A study of Swedish women hospitalized for heart problems found that those who drank a little wine daily after their hospital stay tended to have better-performing hearts than women who didn't drink or who preferred beer or spirits.
The research, published in the February issue of the medical journal Heart, looked at the body's ability to change its heart rate effectively, or its heart-rate variability (HRV). A person's HRV can be used to predict their chance of survival after a heart attack. When the body stops to rest, a healthy heart changes rhythm, pumping less blood. When the body begins exercising, a healthy heart begins to pump more, to provide oxygen to the cells. HRV measures these beat-to-beat alterations in heart rate. According to the study's authors, the higher the HRV, the healthier the heart.
"Wine intake was associated with an increased HRV," wrote the authors, headed by Imre Janszky at the Karolinska Institute in Stockholm. "In contrast, consumption of beer and spirits did not relate significantly to HRV."

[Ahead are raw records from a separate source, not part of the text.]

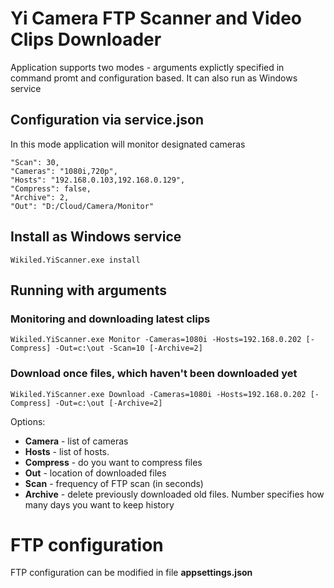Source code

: # Yi Camera FTP Scanner and Video Clips Downloader

Application supports two modes - arguments explictly specified in command promt and configuration based.
It can also run as Windows service

## Configuration via service.json
In this mode application will monitor designated cameras

```
"Scan": 30,
"Cameras": "1080i,720p",
"Hosts": "192.168.0.103,192.168.0.129",
"Compress": false,
"Archive": 2,
"Out": "D:/Cloud/Camera/Monitor"
```

## Install as Windows service
```
Wikiled.YiScanner.exe install
```

## Running with arguments

### Monitoring and downloading latest clips

```
Wikiled.YiScanner.exe Monitor -Cameras=1080i -Hosts=192.168.0.202 [-Compress] -Out=c:\out -Scan=10 [-Archive=2]
```

### Download once files, which haven't been downloaded yet

```
Wikiled.YiScanner.exe Download -Cameras=1080i -Hosts=192.168.0.202 [-Compress] -Out=c:\out [-Archive=2]
```

Options:
- **Camera** - list of cameras
- **Hosts** - list of hosts. 
- **Compress** - do you want to compress files
- **Out** - location of downloaded files
- **Scan** - frequency of FTP scan (in seconds)
- **Archive** - delete previously downloaded old files. Number specifies how many days you want to keep history


# FTP configuration 
FTP configuration can be modified in file **appsettings.json**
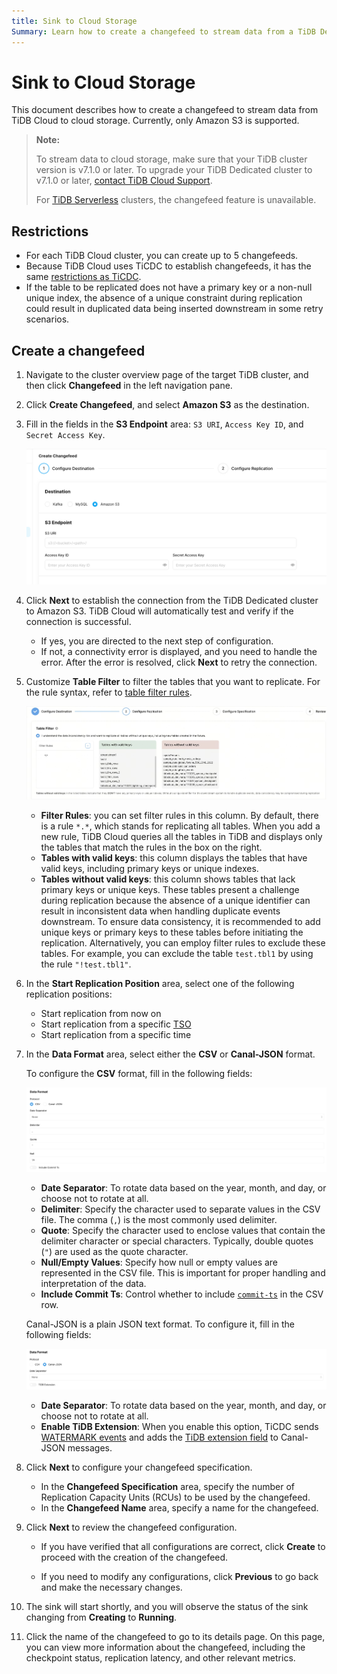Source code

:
 ```yaml
---
title: Sink to Cloud Storage
Summary: Learn how to create a changefeed to stream data from a TiDB Dedicated cluster to cloud storage, such as Amazon S3.
---
```


# Sink to Cloud Storage

This document describes how to create a changefeed to stream data from TiDB Cloud to cloud storage. Currently, only Amazon S3 is supported.

> **Note:**
>
> To stream data to cloud storage, make sure that your TiDB cluster version is v7.1.0 or later. To upgrade your TiDB Dedicated cluster to v7.1.0 or later, [contact TiDB Cloud Support](/tidb-cloud/tidb-cloud-support.md).
>
> For [TiDB Serverless](/tidb-cloud/select-cluster-tier.md#tidb-serverless-beta) clusters, the changefeed feature is unavailable.

## Restrictions

- For each TiDB Cloud cluster, you can create up to 5 changefeeds.
- Because TiDB Cloud uses TiCDC to establish changefeeds, it has the same [restrictions as TiCDC](https://docs.pingcap.com/tidb/stable/ticdc-overview#unsupported-scenarios).
- If the table to be replicated does not have a primary key or a non-null unique index, the absence of a unique constraint during replication could result in duplicated data being inserted downstream in some retry scenarios.

## Create a changefeed

1. Navigate to the cluster overview page of the target TiDB cluster, and then click **Changefeed** in the left navigation pane.

2. Click **Create Changefeed**, and select **Amazon S3** as the destination.

3. Fill in the fields in the **S3 Endpoint** area: `S3 URI`, `Access Key ID`, and `Secret Access Key`.

    ![create changefeed to sink to s3](/media/tidb-cloud/changefeed/sink-to-s3-01-create-changefeed.jpg)

4. Click **Next** to establish the connection from the TiDB Dedicated cluster to Amazon S3. TiDB Cloud will automatically test and verify if the connection is successful.

    - If yes, you are directed to the next step of configuration.
    - If not, a connectivity error is displayed, and you need to handle the error. After the error is resolved, click **Next** to retry the connection.

5. Customize **Table Filter** to filter the tables that you want to replicate. For the rule syntax, refer to [table filter rules](https://docs.pingcap.com/tidb/stable/ticdc-filter#changefeed-log-filters).

    ![the table filter of changefeed](/media/tidb-cloud/changefeed/sink-to-s3-02-table-filter.jpg)

    - **Filter Rules**: you can set filter rules in this column. By default, there is a rule `*.*`, which stands for replicating all tables. When you add a new rule, TiDB Cloud queries all the tables in TiDB and displays only the tables that match the rules in the box on the right.
    - **Tables with valid keys**: this column displays the tables that have valid keys, including primary keys or unique indexes.
    - **Tables without valid keys**: this column shows tables that lack primary keys or unique keys. These tables present a challenge during replication because the absence of a unique identifier can result in inconsistent data when handling duplicate events downstream. To ensure data consistency, it is recommended to add unique keys or primary keys to these tables before initiating the replication. Alternatively, you can employ filter rules to exclude these tables. For example, you can exclude the table `test.tbl1` by using the rule `"!test.tbl1"`.

6. In the **Start Replication Position** area, select one of the following replication positions:

    - Start replication from now on
    - Start replication from a specific [TSO](https://docs.pingcap.com/tidb/stable/glossary#tso)
    - Start replication from a specific time

7. In the **Data Format** area, select either the **CSV** or **Canal-JSON** format.

    <SimpleTab>
    <div label="Configure CSV format">

    To configure the **CSV** format, fill in the following fields:

    ![the data format of CSV](/media/tidb-cloud/changefeed/sink-to-s3-02-data-format-csv-conf.jpg)

    - **Date Separator**: To rotate data based on the year, month, and day, or choose not to rotate at all.
    - **Delimiter**: Specify the character used to separate values in the CSV file. The comma (`,`) is the most commonly used delimiter.
    - **Quote**: Specify the character used to enclose values that contain the delimiter character or special characters. Typically, double quotes (`"`) are used as the quote character.
    - **Null/Empty Values**: Specify how null or empty values are represented in the CSV file. This is important for proper handling and interpretation of the data.
    - **Include Commit Ts**: Control whether to include [`commit-ts`](https://docs.pingcap.com/tidb/stable/ticdc-sink-to-cloud-storage#replicate-change-data-to-storage-services) in the CSV row.

    </div>
    <div label="Configure Canal-JSON format">

    Canal-JSON is a plain JSON text format. To configure it, fill in the following fields:

    ![the data format of Canal-JSON](/media/tidb-cloud/changefeed/sink-to-s3-02-data-format-canal-json.jpg)

    - **Date Separator**: To rotate data based on the year, month, and day, or choose not to rotate at all.
    - **Enable TiDB Extension**: When you enable this option, TiCDC sends [WATERMARK events](https://docs.pingcap.com/tidb/stable/ticdc-canal-json#watermark-event) and adds the [TiDB extension field](https://docs.pingcap.com/tidb/stable/ticdc-canal-json#tidb-extension-field) to Canal-JSON messages.

    </div>
    </SimpleTab>

8. Click **Next** to configure your changefeed specification.

    - In the **Changefeed Specification** area, specify the number of Replication Capacity Units (RCUs) to be used by the changefeed.
    - In the **Changefeed Name** area, specify a name for the changefeed.

9. Click **Next** to review the changefeed configuration.

    - If you have verified that all configurations are correct, click **Create** to proceed with the creation of the changefeed.

    - If you need to modify any configurations, click **Previous** to go back and make the necessary changes.

10. The sink will start shortly, and you will observe the status of the sink changing from **Creating** to **Running**.

11. Click the name of the changefeed to go to its details page. On this page, you can view more information about the changefeed, including the checkpoint status, replication latency, and other relevant metrics.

The team said that few scientific studies have been done on the possible effects alcohol may have on HRV, although previous research has found that moderate alcohol consumption may reduce the risk of having a second heart attack and may help lower levels of bad cholesterol in heart attack patients. The lack of data is unfortunate, the authors wrote, "given the compelling evidence that decreased HRV is an independent predictor of coronary heart disease."

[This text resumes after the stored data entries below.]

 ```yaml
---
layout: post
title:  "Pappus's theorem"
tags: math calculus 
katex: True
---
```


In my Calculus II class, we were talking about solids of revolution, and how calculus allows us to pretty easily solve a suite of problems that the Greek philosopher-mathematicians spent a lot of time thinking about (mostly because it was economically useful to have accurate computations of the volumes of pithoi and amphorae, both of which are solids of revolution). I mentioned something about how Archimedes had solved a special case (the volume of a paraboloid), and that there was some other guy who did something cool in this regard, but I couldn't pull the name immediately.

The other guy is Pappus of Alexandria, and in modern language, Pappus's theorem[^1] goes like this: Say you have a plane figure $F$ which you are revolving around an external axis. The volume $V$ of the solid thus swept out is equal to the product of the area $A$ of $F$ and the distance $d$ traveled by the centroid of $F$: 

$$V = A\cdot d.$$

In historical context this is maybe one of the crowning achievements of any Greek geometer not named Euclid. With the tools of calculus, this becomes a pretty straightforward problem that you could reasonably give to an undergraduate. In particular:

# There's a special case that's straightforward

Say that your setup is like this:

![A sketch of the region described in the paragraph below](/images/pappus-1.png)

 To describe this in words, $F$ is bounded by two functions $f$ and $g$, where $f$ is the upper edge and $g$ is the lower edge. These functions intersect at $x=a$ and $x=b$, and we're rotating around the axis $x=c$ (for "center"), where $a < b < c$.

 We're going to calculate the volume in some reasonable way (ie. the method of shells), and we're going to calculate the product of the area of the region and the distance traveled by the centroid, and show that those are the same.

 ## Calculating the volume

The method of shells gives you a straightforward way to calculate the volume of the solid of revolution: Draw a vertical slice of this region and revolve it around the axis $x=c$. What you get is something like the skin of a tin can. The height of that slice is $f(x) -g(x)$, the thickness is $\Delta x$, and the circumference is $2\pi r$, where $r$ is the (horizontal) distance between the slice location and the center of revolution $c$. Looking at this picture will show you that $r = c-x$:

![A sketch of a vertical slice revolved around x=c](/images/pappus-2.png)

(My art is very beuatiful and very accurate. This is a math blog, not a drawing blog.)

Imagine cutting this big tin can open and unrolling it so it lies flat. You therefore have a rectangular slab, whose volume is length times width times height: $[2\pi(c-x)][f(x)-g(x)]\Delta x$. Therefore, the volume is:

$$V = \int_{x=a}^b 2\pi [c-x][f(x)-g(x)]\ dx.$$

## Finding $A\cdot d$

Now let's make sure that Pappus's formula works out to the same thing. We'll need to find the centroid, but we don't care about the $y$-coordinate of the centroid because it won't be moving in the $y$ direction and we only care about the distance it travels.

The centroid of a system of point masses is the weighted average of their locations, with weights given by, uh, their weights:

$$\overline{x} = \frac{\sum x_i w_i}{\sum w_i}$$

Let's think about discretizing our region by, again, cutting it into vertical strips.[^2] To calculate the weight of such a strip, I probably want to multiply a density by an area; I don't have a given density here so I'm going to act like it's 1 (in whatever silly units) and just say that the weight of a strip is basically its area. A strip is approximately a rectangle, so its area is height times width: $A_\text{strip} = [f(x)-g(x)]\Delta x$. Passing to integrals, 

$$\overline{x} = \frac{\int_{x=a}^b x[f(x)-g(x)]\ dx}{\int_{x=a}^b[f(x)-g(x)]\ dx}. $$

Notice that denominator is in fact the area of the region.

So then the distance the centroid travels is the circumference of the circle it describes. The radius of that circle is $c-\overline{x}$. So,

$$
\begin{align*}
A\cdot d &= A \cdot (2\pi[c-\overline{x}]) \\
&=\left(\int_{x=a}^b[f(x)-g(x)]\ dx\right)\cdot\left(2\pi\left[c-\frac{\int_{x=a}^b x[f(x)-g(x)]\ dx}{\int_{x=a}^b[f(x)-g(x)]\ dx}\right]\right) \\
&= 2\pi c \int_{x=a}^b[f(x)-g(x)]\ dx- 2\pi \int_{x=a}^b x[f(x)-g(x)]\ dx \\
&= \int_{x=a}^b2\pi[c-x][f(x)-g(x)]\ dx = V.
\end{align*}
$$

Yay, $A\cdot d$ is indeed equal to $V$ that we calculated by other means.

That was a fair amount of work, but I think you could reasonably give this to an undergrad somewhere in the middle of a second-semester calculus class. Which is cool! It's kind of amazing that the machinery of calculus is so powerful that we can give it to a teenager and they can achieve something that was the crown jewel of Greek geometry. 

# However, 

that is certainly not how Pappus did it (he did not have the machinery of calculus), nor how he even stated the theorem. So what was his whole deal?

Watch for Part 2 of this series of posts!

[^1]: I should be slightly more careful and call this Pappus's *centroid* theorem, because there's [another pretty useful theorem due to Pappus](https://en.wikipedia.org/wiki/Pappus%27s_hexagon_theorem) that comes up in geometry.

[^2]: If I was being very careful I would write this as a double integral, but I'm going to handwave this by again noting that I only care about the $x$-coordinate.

The researchers recruited 102 women under the age of 75 who were hospitalized for either a heart attack or heart surgery. The women were studied during their recovery program over a period of up to 16 months. Every few months, the women filled out questionnaires on their dietary habits, which included the type of alcohol they preferred, if any, and how much they drank in a typical day. Several times during the study, each of the women had to wear a heart monitor for 24 hours straight to measure their HRV. To account for any variations in their consumption patterns, each woman's set of HRV results were averaged.

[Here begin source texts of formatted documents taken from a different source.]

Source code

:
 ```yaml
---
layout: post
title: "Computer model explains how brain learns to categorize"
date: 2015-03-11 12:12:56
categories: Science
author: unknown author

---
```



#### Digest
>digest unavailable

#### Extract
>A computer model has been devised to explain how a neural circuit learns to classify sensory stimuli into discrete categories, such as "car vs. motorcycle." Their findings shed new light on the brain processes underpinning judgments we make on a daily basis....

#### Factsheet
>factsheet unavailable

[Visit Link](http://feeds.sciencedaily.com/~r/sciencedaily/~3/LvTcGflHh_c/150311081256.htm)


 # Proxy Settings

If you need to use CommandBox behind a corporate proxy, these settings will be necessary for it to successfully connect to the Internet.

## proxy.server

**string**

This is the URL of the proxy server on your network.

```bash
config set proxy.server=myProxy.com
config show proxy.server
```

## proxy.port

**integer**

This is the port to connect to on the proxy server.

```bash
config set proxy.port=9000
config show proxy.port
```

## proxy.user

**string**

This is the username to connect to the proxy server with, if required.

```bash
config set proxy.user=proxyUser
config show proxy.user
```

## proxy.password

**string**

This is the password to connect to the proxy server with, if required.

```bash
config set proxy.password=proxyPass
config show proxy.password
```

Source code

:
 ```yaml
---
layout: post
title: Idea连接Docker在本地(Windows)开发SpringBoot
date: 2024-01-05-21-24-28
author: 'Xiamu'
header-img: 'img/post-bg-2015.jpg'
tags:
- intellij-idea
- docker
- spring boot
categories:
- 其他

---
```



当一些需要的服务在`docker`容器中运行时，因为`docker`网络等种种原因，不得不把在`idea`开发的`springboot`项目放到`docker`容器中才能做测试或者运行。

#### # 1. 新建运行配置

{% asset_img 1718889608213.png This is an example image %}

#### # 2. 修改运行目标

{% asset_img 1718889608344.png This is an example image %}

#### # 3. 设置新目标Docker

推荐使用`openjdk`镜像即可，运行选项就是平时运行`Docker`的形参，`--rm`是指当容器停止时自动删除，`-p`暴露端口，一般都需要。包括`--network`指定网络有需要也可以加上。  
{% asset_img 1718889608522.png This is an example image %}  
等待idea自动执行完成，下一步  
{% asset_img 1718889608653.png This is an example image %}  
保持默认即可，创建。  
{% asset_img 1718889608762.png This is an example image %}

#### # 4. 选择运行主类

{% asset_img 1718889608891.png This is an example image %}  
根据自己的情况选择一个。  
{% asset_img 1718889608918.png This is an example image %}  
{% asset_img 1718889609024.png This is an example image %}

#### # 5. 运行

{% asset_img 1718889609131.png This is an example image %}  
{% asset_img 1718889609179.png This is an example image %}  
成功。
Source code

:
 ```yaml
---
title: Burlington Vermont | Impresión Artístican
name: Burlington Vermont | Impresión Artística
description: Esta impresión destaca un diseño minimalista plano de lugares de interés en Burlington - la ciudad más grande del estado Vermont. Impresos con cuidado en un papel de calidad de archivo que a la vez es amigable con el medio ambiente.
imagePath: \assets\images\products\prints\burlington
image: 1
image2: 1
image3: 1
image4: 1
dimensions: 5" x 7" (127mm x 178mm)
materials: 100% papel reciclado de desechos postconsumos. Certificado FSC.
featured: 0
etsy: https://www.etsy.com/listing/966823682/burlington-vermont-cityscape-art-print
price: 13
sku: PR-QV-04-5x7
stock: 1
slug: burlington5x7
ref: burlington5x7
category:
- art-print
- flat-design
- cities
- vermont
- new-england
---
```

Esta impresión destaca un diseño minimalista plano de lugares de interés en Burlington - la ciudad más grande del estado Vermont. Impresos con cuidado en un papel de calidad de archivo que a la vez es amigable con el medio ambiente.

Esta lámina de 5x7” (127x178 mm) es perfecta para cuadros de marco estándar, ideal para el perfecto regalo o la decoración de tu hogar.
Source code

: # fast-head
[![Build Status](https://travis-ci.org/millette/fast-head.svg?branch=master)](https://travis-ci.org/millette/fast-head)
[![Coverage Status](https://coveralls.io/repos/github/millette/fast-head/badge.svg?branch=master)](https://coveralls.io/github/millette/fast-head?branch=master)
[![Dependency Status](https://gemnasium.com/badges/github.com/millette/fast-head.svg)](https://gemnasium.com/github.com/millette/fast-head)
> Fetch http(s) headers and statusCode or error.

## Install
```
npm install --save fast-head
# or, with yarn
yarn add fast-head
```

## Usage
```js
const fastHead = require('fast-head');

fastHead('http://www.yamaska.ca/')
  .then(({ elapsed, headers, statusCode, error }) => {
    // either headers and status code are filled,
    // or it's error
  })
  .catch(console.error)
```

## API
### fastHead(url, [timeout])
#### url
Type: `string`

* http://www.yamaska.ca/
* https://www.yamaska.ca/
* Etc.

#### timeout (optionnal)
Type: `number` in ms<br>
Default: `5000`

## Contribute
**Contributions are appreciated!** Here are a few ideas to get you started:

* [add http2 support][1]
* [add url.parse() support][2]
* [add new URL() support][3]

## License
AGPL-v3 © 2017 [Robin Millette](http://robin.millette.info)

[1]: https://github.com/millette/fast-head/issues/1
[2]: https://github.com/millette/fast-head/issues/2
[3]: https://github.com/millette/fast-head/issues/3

Because the women tended not to drink very much, the scientists modified the definitions of light and moderate consumption. The women were grouped as nondrinkers, light drinkers (up to half of a standard drink per day) and moderate drinkers (more than half of a standard drink per day). A standard drink was defined as containing about 10 grams of alcohol. (In comparison, in the United States, a standard drink--4 ounces to 5 ounces of wine, a shot of liquor or 8 ounces to 12 ounces of beer-- is defined as having 12 grams to 14 grams of alcohol.) Women who significantly changed their drinking habits during the study were excluded from the results.
The heart monitor data was compared to the women's drinking habits. The results were adjusted to take account of whether the women smoked, had a history of diabetes or used hormone replacement therapy, as well as of the women's education levels, income and body mass index.
The scientists found that the women who drank beer or spirits, in any amount, had an average HRV similar to that of the nondrinkers. The wine-drinking women, however, showed a higher average HRV than the nondrinkers, regardless of the amount of wine they consumed.
When the results of the women in the light and moderate wine-drinking groups were averaged, they had an HRV of 3.89. The nondrinking women, on the other hand, had an HRV of 3.59. A typical HRV for someone without heart disease could range from 5.0 to 7.0.
Though the study had several limitations and the data on women may not apply to the general population, the scientists were still pleased with the findings. "Our results may contribute to the understanding of the complex relation of alcohol consumption with CHD," they wrote.